Botero is a successful artist who has achieved popular acclaim as well as recognition from the art establishment. But lately his cheery and mild-mannered paintings have suddenly turned into works of profound and biting social commentary. Six years ago he began painting the bloody reality of his native Columbia, and just last year he exhibited paintings in Colombia’s capital of Bogotá that focused on his nation’s 40-year-old guerilla war. However, Fernando Botero’s latest paintings go beyond anything he’s ever created in the past.

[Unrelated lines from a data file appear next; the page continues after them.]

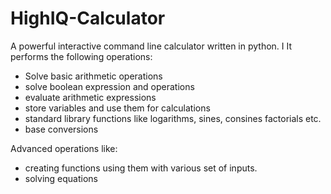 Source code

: # HighIQ-Calculator
A powerful interactive command line calculator written in python. I
It performs the following operations:
* Solve basic arithmetic operations
* solve boolean expression and operations
* evaluate arithmetic expressions
* store variables and use them for calculations
* standard library functions like logarithms, sines, consines factorials etc.
* base conversions

Advanced operations like:
* creating functions using them with various set of inputs.
* solving equations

He’s completed his masterwork, a suite of 50 large oil paintings depicting the horrors perpetrated by Americans at Iraq’s infamous Abu Ghraib prison.
"I, like everyone else, was shocked by the barbarity, especially because the United States is supposed to be this model of compassion." The artist was so upset about what the US had done in Iraq that he set out to create a series of paintings that would forever etch the crime upon the collective consciousness of humanity. What Botero has achieved is nothing short of a contemporary equivalent to Pablo Picasso’s Guernica, the masterwork painted in outrage over the aerial bombing of civilians during the Spanish Civil War. Said Botero, "No one would have ever remembered the horrors of Guernica if not for the painting." And no one will ever forget the vision of hell Botero has committed to canvas with these startling oil paintings. Each work is titled Abu Ghraib and given a number from 1 to 50 to set them apart. Not that they need to be differentiated, because each oil is a unique and bone chilling representation of what US soldiers did to their prisoners behind Abu Ghraib’s silent and impenetrable walls.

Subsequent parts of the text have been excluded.